• _Your instructions_
In the records below, locate the line containing "slows code but"; output that line and every following line through the last, exactly.

Stored dataset items:
----------
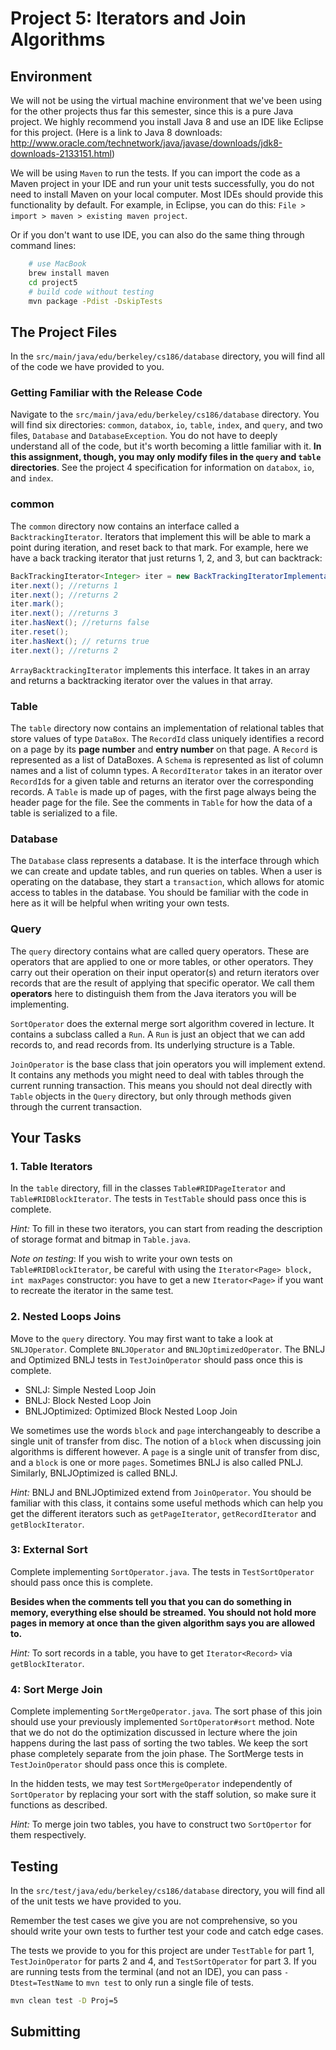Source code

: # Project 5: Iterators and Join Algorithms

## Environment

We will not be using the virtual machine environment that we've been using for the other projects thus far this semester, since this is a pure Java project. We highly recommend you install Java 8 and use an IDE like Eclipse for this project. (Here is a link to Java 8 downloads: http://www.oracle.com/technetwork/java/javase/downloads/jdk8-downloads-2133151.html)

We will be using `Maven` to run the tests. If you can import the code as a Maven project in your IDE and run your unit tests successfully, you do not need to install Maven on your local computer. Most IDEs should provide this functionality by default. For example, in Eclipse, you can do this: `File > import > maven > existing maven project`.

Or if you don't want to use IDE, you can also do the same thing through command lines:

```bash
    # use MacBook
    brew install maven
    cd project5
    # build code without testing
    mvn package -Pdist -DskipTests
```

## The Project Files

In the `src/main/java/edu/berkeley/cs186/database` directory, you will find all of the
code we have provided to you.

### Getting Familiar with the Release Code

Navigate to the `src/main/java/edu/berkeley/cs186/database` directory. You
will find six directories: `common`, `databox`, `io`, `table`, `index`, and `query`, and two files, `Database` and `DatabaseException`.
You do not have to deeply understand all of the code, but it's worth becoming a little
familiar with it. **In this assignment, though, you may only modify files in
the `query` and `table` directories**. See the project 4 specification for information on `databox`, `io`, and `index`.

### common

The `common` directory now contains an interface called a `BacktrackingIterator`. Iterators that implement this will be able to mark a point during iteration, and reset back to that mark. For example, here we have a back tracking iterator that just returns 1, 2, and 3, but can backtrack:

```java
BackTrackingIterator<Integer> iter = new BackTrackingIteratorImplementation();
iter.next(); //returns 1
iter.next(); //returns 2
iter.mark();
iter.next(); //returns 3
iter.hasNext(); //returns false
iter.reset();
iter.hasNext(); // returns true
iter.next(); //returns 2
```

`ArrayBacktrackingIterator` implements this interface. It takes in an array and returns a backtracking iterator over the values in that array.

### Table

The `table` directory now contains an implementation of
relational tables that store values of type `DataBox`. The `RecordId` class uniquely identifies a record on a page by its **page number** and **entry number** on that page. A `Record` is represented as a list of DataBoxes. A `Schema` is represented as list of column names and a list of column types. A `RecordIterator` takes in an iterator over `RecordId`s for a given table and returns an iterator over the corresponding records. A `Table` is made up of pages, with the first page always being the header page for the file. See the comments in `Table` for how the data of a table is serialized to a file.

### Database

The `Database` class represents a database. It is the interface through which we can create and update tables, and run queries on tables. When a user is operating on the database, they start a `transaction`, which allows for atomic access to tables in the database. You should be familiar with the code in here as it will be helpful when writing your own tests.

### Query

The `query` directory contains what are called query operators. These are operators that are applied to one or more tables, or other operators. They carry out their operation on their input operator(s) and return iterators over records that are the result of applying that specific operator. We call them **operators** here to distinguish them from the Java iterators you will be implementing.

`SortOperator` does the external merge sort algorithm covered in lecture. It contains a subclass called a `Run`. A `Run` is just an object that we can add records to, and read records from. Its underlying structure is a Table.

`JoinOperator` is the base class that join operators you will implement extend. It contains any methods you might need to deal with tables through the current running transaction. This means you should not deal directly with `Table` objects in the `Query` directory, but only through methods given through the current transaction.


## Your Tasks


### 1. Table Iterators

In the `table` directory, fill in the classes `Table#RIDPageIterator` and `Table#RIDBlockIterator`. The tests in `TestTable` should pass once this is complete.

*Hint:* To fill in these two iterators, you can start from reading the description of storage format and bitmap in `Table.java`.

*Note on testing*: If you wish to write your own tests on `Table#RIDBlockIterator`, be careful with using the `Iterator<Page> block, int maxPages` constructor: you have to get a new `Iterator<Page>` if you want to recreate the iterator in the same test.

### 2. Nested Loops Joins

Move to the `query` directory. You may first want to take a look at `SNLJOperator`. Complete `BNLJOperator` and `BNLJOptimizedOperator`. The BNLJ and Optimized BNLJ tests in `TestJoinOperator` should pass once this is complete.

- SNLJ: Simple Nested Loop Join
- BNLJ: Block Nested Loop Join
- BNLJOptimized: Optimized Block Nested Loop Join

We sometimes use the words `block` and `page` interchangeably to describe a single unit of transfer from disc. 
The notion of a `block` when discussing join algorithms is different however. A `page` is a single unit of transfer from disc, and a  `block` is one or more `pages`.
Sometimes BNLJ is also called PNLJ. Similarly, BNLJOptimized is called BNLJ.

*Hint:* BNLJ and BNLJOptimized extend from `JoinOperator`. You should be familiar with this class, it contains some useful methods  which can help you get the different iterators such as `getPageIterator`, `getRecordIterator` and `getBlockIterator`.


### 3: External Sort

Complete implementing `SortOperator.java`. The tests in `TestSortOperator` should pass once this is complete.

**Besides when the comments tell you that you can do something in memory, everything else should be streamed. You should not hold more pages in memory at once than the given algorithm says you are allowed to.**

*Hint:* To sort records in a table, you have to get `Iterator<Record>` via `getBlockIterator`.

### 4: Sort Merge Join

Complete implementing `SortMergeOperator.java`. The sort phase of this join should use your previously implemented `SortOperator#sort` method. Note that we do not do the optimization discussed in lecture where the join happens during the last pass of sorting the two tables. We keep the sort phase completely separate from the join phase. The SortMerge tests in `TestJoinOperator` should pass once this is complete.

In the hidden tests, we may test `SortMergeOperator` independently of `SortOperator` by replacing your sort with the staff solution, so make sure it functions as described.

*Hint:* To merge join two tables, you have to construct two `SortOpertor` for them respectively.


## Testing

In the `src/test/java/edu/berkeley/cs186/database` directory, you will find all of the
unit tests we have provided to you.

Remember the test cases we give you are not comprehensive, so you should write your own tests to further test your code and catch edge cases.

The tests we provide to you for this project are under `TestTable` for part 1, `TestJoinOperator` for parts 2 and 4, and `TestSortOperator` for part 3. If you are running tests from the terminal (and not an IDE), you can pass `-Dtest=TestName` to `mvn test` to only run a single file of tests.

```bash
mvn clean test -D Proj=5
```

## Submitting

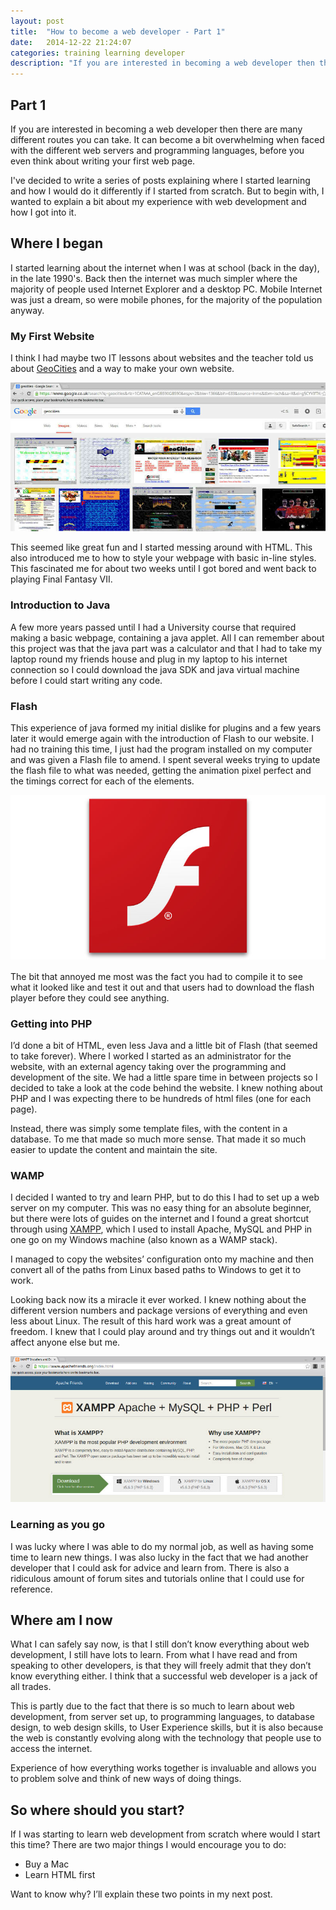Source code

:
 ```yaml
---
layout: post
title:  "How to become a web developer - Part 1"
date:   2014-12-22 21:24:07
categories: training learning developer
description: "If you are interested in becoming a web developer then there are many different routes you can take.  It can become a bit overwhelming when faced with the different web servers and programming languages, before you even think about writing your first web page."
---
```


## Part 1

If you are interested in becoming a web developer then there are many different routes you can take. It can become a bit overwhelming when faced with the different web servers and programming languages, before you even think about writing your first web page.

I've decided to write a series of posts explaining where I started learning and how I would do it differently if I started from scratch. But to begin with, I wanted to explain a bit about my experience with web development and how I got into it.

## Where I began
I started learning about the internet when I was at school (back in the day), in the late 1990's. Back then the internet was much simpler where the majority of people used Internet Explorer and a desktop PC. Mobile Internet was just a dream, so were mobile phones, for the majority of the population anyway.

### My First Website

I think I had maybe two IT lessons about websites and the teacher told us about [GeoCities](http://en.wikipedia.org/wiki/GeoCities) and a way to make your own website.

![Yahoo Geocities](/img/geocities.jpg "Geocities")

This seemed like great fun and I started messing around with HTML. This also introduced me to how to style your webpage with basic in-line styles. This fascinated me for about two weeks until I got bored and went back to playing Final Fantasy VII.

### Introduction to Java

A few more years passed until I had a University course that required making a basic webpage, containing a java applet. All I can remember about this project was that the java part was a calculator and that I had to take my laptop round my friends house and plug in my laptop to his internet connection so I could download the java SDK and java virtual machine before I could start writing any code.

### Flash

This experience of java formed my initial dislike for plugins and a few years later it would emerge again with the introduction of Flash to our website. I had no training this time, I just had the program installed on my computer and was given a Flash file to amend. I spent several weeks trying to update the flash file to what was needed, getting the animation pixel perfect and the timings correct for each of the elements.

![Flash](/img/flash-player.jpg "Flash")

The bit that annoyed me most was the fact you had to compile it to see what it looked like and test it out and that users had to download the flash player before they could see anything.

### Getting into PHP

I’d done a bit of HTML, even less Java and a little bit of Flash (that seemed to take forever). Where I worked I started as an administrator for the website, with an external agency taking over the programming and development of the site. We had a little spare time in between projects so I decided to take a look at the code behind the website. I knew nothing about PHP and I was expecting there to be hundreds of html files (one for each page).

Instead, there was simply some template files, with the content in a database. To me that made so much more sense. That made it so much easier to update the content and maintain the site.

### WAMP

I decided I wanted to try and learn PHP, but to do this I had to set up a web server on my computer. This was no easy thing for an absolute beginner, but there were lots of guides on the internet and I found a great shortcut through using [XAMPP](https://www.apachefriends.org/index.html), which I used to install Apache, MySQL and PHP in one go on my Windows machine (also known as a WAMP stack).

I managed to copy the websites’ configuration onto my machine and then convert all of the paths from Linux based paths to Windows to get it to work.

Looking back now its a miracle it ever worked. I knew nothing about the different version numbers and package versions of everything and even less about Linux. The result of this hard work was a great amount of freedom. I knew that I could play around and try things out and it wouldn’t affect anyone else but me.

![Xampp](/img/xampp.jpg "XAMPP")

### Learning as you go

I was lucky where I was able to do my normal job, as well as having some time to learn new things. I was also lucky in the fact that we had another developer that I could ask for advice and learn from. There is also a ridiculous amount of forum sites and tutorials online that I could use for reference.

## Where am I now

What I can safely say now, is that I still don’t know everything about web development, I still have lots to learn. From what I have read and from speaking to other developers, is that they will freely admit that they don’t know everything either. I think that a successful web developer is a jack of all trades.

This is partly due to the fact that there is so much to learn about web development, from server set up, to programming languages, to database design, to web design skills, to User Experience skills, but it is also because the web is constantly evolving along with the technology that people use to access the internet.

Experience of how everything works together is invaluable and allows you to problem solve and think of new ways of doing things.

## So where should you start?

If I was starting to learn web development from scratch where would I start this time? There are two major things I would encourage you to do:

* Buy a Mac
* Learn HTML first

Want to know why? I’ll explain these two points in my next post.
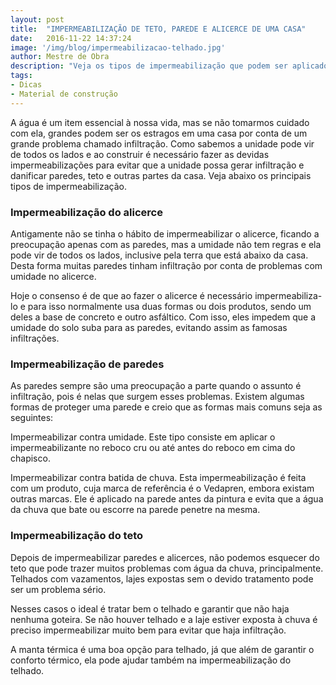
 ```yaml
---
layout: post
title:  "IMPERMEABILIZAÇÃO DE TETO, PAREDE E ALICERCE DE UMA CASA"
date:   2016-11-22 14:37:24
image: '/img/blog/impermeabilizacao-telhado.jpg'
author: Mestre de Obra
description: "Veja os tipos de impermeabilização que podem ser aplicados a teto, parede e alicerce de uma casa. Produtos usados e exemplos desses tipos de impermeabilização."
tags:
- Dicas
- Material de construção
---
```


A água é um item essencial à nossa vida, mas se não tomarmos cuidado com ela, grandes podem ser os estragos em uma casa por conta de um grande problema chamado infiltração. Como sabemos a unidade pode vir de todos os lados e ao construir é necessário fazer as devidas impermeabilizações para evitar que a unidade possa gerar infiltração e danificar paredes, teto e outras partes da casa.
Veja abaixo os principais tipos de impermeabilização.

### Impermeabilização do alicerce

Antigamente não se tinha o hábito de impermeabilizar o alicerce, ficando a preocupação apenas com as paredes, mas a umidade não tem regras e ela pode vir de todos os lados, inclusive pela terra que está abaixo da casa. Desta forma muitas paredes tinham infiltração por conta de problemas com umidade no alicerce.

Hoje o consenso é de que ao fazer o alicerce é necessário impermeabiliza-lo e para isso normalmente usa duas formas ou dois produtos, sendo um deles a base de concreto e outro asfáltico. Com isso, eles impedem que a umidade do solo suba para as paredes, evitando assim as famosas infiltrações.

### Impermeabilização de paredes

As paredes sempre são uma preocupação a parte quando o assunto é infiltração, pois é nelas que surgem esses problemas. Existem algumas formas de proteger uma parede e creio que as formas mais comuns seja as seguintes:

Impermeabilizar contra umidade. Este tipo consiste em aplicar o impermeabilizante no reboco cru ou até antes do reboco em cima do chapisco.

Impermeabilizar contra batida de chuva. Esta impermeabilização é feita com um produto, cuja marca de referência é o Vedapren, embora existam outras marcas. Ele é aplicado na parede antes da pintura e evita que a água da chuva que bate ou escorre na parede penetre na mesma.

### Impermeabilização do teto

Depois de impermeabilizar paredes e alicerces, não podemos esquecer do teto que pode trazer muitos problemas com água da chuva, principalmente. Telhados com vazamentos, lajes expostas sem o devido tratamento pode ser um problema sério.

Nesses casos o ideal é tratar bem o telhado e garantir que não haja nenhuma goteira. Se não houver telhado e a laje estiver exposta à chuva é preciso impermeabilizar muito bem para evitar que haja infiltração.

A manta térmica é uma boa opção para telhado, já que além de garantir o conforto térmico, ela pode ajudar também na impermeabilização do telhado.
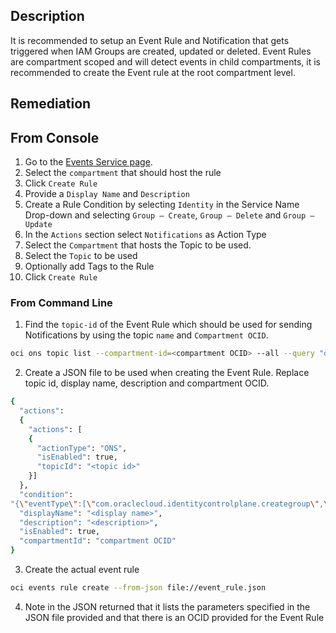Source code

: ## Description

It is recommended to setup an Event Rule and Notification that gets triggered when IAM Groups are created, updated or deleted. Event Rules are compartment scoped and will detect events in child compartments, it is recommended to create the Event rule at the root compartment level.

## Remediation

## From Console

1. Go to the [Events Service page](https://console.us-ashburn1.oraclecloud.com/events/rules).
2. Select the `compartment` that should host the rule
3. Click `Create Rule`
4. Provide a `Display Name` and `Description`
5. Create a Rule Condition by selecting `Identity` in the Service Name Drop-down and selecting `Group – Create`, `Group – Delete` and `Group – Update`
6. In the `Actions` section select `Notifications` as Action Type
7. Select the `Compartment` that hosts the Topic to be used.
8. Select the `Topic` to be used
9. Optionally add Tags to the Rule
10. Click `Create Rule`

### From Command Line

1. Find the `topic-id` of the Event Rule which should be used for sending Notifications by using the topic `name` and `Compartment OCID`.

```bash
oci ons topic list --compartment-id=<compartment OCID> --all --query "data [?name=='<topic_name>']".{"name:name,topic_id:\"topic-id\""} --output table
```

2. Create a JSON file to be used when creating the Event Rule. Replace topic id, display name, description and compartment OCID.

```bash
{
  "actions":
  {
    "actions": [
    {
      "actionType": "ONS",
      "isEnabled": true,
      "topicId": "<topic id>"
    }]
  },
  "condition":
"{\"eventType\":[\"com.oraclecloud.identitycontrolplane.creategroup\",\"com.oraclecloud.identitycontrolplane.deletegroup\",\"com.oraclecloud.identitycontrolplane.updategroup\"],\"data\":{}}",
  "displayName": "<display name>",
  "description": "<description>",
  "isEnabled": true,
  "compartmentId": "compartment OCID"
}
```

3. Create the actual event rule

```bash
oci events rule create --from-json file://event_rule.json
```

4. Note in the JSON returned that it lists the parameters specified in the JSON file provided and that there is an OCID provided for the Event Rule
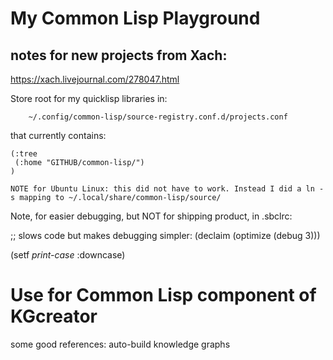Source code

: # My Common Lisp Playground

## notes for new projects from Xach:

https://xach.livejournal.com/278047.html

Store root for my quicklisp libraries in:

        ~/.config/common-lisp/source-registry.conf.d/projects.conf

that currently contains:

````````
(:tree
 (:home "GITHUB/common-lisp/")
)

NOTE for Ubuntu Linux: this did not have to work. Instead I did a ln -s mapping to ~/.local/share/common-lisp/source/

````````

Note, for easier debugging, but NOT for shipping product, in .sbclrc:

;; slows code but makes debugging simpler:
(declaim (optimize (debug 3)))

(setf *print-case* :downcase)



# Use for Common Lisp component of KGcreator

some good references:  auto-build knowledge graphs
----------
• _Response area_
;; slows code but makes debugging simpler:
(declaim (optimize (debug 3)))

(setf *print-case* :downcase)



# Use for Common Lisp component of KGcreator

some good references:  auto-build knowledge graphs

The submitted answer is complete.